Mar 25 2021
Image Credit: whitehoune/shutterstock.com
Nanofibers, which are imbued with unique mechanical, electric, and other physical properties because of their small size, are regarded as the cutting-edge technology in water quality control, clean energy, and biomedical engineering, among others.
Scientists in Italy and the United Kingdom have now designed an automatic process to evaluate the quality of nanofiber fabrication, generating 30% more precise results than the methods being used today.
The study results were published in the IEEE/CAA Journal of Automatica Sinica, a collaborative publication of the IEEE and the Chinese Association of Automation, in January 2021.
In recent years, nanostructured materials have gained continuously growing interest both in scientific and industrial contexts, because of their research appeal and versatile applications. Nanofiber applications success requires special care be paid to the quality of nanomaterial and the generation process.
Cosimo Ieracitano, Study Author and Research Fellow in Neurolab Group, Department of Civil Engineering, Energy, Environment and Materials, University Mediterranea of Reggio Calabria
To produce nanofibers, a high voltage is applied to a syringe comprising a spinning collector and a polymer solution. The solution, fueled by the electric charge, oozes out onto the collector and forms into nanofibers.
For a product requiring uniformity—for instance, a nanofiber designed as scaffolding to culture cells will lead to an irregular growth if it has a hole or a lump, or it may not be able to grow any cells if it has a film over it—the present production process is quite disordered.
To avoid anomalies, technicians track the production of fibers with the help of a scanning electron microscope that can accurately establish the topography of the fibers, and also their composition. The technicians then visually checked the images.
According to Ieracitano, it is a laborious process that relies on humans, who can become exhausted and make errors.
In the production chain of nanomaterials, a crucial step is to practically implement automation in the defect-identification process to reduce the number of laboratory experiments and the burden of the experimentation phase.

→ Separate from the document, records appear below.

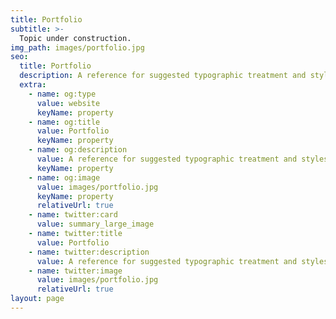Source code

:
 ```yaml
---
title: Portfolio
subtitle: >-
  Topic under construction.
img_path: images/portfolio.jpg
seo:
  title: Portfolio
  description: A reference for suggested typographic treatment and styles for your content
  extra:
    - name: og:type
      value: website
      keyName: property
    - name: og:title
      value: Portfolio
      keyName: property
    - name: og:description
      value: A reference for suggested typographic treatment and styles for your content
      keyName: property
    - name: og:image
      value: images/portfolio.jpg
      keyName: property
      relativeUrl: true
    - name: twitter:card
      value: summary_large_image
    - name: twitter:title
      value: Portfolio
    - name: twitter:description
      value: A reference for suggested typographic treatment and styles for your content
    - name: twitter:image
      value: images/portfolio.jpg
      relativeUrl: true
layout: page
---
```

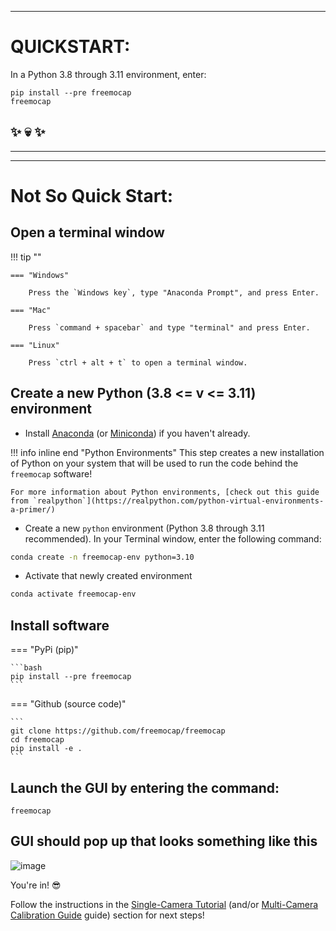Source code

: ___
# QUICKSTART:
In a Python 3.8 through 3.11 environment, enter: 
```
pip install --pre freemocap   
freemocap
```
## :sparkles: :skull: :sparkles:

___
___
# Not So Quick Start:

## Open a terminal window
!!! tip ""

    === "Windows"
    
        Press the `Windows key`, type "Anaconda Prompt", and press Enter.
    
    === "Mac"
    
        Press `command + spacebar` and type "terminal" and press Enter. 
    
    === "Linux"
    
        Press `ctrl + alt + t` to open a terminal window.
    

## Create a new Python (3.8 <= v <= 3.11) environment 
- Install [Anaconda](https://www.anaconda.com/download) (or [Miniconda](https://docs.conda.io/en/latest/miniconda.html)) if you haven't already.

!!! info inline end "Python Environments" 
    This step creates a new installation of Python on your system that will be used to run the code behind the `freemocap` software!

    For more information about Python environments, [check out this guide from `realpython`](https://realpython.com/python-virtual-environments-a-primer/)
    


- Create a new `python` environment (Python 3.8 through 3.11 recommended). In your Terminal window, enter the following command: 
```bash
conda create -n freemocap-env python=3.10
```

- Activate that newly created environment
```bash
conda activate freemocap-env
```


## Install software

=== "PyPi (pip)"

    ```bash
    pip install --pre freemocap
    ```

=== "Github (source code)" 

    ```
    git clone https://github.com/freemocap/freemocap
    cd freemocap
    pip install -e .    
    ```

## Launch the GUI by entering the command:
```
freemocap
```

## GUI should pop up that looks something like this
![image](https://user-images.githubusercontent.com/15314521/239695690-90ef7e7b-48f3-4f46-8d4a-5b5bcc3254b3.png)


You're in! :sunglasses:

Follow the instructions in the [Single-Camera Tutorial](/getting_started/single_camera_recording/) (and/or [Multi-Camera Calibration Guide](/getting_started/multi_camera_calibration/) guide) section for next steps!

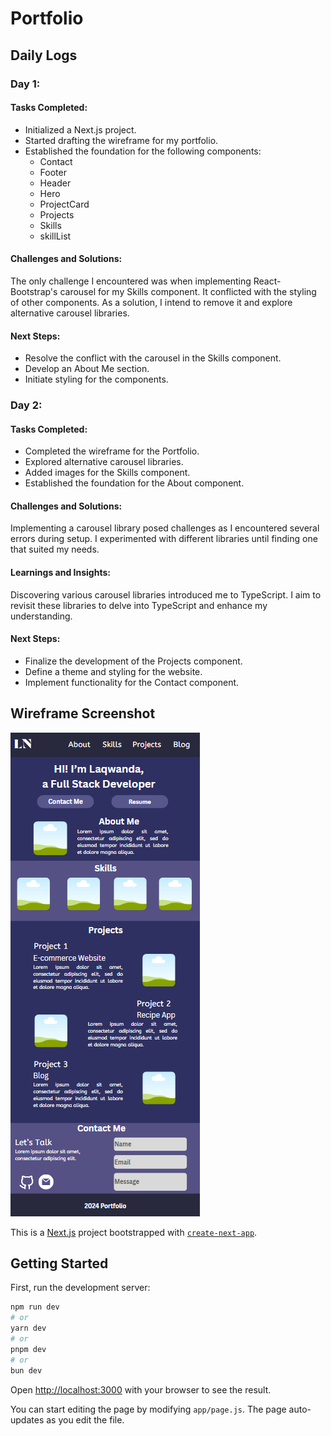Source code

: # Portfolio

## Daily Logs

### Day 1:

#### Tasks Completed:

- Initialized a Next.js project.
- Started drafting the wireframe for my portfolio.
- Established the foundation for the following components:
  - Contact
  - Footer
  - Header
  - Hero
  - ProjectCard
  - Projects
  - Skills
  - skillList

#### Challenges and Solutions:

The only challenge I encountered was when implementing React-Bootstrap's carousel for my Skills component. It conflicted with the styling of other components. As a solution, I intend to remove it and explore alternative carousel libraries.

#### Next Steps:

- Resolve the conflict with the carousel in the Skills component.
- Develop an About Me section.
- Initiate styling for the components.

### Day 2:

#### Tasks Completed:

- Completed the wireframe for the Portfolio.
- Explored alternative carousel libraries.
- Added images for the Skills component.
- Established the foundation for the About component.

#### Challenges and Solutions:

Implementing a carousel library posed challenges as I encountered several errors during setup. I experimented with different libraries until finding one that suited my needs.

#### Learnings and Insights:

Discovering various carousel libraries introduced me to TypeScript. I aim to revisit these libraries to delve into TypeScript and enhance my understanding.

#### Next Steps:

- Finalize the development of the Projects component.
- Define a theme and styling for the website.
- Implement functionality for the Contact component.

## Wireframe Screenshot

![alt text](image.png)

This is a [Next.js](https://nextjs.org/) project bootstrapped with [`create-next-app`](https://github.com/vercel/next.js/tree/canary/packages/create-next-app).

## Getting Started

First, run the development server:

```bash
npm run dev
# or
yarn dev
# or
pnpm dev
# or
bun dev
```

Open [http://localhost:3000](http://localhost:3000) with your browser to see the result.

You can start editing the page by modifying `app/page.js`. The page auto-updates as you edit the file.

Cosimo Ieracitano, Study Author and Research Fellow in Neurolab Group, Department of Civil Engineering, Energy, Environment and Materials, University Mediterranea of Reggio Calabria
The researchers developed a two-part automatic process for homogenous nanofibers. An autoencoder—a kind of machine-learning software—chops the images acquired with the scanning electron microscope into smaller pieces and converts them into code. That code is made into more fundamental versions of the original images, decreasing the computing power but still emphasizing any existing anomalies.
Yet another machine-learning processor evaluates the image, searching for any structural defects. If it detects one, it rejects the nanofiber as a defective piece.

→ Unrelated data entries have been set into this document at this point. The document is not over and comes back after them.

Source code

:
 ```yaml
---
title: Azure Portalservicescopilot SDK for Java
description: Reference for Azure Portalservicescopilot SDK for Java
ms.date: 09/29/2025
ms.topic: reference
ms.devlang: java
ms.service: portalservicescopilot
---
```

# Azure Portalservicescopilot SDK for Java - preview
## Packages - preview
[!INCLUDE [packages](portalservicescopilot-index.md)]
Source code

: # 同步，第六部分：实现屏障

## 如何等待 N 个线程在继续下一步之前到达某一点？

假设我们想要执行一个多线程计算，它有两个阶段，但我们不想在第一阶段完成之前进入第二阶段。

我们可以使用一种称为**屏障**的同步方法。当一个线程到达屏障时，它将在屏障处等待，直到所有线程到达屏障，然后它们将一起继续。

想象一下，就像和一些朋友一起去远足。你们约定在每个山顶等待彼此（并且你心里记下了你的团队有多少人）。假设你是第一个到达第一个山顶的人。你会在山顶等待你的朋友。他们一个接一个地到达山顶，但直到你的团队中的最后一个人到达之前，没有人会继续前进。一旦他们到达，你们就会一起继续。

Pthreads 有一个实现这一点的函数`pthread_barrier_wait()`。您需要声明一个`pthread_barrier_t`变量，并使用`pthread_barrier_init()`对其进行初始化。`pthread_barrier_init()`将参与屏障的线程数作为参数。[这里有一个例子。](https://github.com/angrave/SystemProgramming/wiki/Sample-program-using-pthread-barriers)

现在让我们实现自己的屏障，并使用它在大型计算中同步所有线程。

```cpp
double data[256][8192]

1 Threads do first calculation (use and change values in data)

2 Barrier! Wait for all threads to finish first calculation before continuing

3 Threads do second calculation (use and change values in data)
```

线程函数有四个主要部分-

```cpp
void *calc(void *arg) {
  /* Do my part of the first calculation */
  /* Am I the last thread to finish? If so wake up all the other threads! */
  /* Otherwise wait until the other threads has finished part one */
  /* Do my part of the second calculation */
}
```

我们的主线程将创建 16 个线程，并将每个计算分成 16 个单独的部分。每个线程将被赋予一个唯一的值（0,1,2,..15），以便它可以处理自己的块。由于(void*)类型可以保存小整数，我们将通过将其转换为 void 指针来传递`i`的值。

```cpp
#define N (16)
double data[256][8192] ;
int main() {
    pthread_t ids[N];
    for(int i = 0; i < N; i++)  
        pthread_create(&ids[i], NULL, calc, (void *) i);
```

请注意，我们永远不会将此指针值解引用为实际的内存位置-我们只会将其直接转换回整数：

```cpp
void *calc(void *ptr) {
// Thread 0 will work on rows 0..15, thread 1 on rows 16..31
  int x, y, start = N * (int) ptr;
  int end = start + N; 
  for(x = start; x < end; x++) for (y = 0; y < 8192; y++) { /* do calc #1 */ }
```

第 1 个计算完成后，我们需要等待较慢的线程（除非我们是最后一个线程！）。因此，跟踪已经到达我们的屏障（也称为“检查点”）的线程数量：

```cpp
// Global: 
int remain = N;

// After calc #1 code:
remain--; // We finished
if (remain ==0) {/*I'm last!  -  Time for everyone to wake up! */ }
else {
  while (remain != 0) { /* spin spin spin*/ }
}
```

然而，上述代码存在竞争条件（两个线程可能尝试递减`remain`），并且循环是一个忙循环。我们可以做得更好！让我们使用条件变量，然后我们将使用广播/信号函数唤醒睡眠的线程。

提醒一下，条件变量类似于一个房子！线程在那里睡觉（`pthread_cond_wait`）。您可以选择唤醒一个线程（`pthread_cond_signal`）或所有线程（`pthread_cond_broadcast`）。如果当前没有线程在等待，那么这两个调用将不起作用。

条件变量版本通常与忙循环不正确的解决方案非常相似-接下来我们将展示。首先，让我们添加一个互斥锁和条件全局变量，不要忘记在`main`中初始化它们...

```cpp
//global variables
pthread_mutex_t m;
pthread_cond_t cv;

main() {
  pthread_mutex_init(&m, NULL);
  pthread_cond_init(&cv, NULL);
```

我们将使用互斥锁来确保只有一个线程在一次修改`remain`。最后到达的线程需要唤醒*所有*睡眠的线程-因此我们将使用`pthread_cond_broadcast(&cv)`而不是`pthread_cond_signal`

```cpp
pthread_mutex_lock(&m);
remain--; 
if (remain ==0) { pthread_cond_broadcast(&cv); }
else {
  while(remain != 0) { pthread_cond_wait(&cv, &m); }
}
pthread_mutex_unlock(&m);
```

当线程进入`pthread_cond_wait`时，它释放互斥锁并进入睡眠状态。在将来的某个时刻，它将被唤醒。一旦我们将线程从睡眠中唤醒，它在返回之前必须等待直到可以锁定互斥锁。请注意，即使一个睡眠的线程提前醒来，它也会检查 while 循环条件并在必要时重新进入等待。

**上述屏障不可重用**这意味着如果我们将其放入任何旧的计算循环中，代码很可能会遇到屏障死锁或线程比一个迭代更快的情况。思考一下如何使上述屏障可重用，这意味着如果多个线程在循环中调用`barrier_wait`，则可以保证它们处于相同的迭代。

Notably, the proposed system outperforms other standard machine-learning techniques, as well as other recent state-of-the art methods, reporting an accuracy of up to 92.5%.

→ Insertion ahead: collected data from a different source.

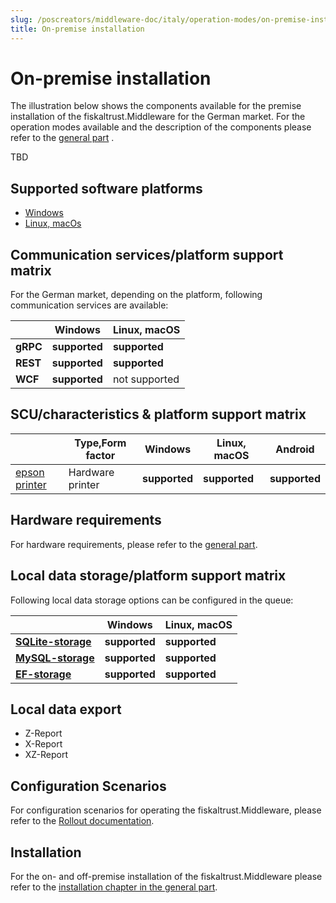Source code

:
 ```yaml
---
slug: /poscreators/middleware-doc/italy/operation-modes/on-premise-installation
title: On-premise installation
---
```


# On-premise installation

The illustration below shows the components available for the premise installation of the fiskaltrust.Middleware for the German market. For the operation modes available and the description of the components please refer to the [general part](../../general/operation-modes/operation-modes.md) .

TBD
## Supported software platforms

- [Windows](on-premise-platforms/windows.md)
- [Linux, macOs](on-premise-platforms/linux.md)

## Communication services/platform support matrix

For the German market, depending on the platform, following communication services are available:

|          | Windows       | Linux, macOS  |
| -------- | ------------- | ------------- |
| **gRPC** | **supported** | **supported** |
| **REST** | **supported** | **supported** |
| **WCF**  | **supported** | not supported |

## SCU/characteristics & platform support matrix

|                                                              | Type,Form factor |Windows| Linux, macOS| Android|
| ------------------------------------------------------------ | -----------------|------ |------------ |------- |
| [epson printer](scu/epson.md)                                | Hardware printer |**supported**|**supported**|**supported**                          |

## Hardware requirements

For hardware requirements, please refer to the [general part](../../general/operation-modes/operation-modes.md).

## Local data storage/platform support matrix

Following local data storage options can be configured in the queue:

|                                                            | Windows       | Linux, macOS  |
| ---------------------------------------------------------- | ------------- | ------------- |
| **[SQLite-storage](on-premise-databases/sqlite.md)**       | **supported** | **supported** |
| **[MySQL-storage](on-premise-databases/mysql.md)**         | **supported** | **supported** |
| **[EF-storage](on-premise-databases/entity-framework.md)** | **supported** | **supported** |

## Local data export

-  Z-Report
-  X-Report
-  XZ-Report

## Configuration Scenarios

For configuration scenarios for operating the fiskaltrust.Middleware, please refer to the [Rollout documentation](https://docs.fiskaltrust.cloud/docs/posdealers/buy-resell/rollout-plans).

## Installation

For the on- and off-premise installation of the fiskaltrust.Middleware please refer to the [installation chapter in the general part](../../general/installation/installation.md).



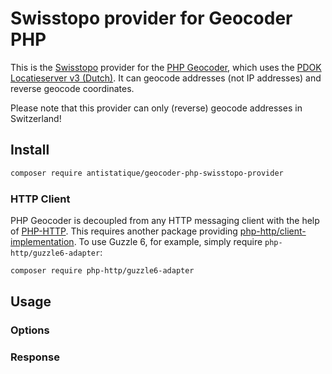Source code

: # Swisstopo provider for Geocoder PHP


This is the [Swisstopo](https://www.geo.admin.ch/) provider for the [PHP Geocoder](https://github.com/geocoder-php/Geocoder), which uses the [PDOK Locatieserver v3 (Dutch)](https://www.pdok.nl/nl/producten/pdok-locatieserver).
It can geocode addresses (not IP addresses) and reverse geocode coordinates.

Please note that this provider can only (reverse) geocode addresses in Switzerland!

## Install

```bash
composer require antistatique/geocoder-php-swisstopo-provider
```

### HTTP Client

PHP Geocoder is decoupled from any HTTP messaging client with the help of [PHP-HTTP](http://php-http.org/).
This requires another package providing [php-http/client-implementation](https://packagist.org/providers/php-http/client-implementation).
To use Guzzle 6, for example, simply require `php-http/guzzle6-adapter`:

``` bash
composer require php-http/guzzle6-adapter
```

## Usage

### Options

### Response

Cosimo Ieracitano, Study Author and Research Fellow in Neurolab Group, Department of Civil Engineering, Energy, Environment and Materials, University Mediterranea of Reggio Calabria
The methods used today are usually 64% to 66% precise.
Journal Reference:
Ieracitano, C., et al. (2021) A Novel Automatic Classification System Based on Hybrid Unsupervised and Supervised Machine Learning for Electrospun Nanofibers. IEEE/CAA Journal of Automatica Sinica. doi.org/10.1109/JAS.2020.1003387.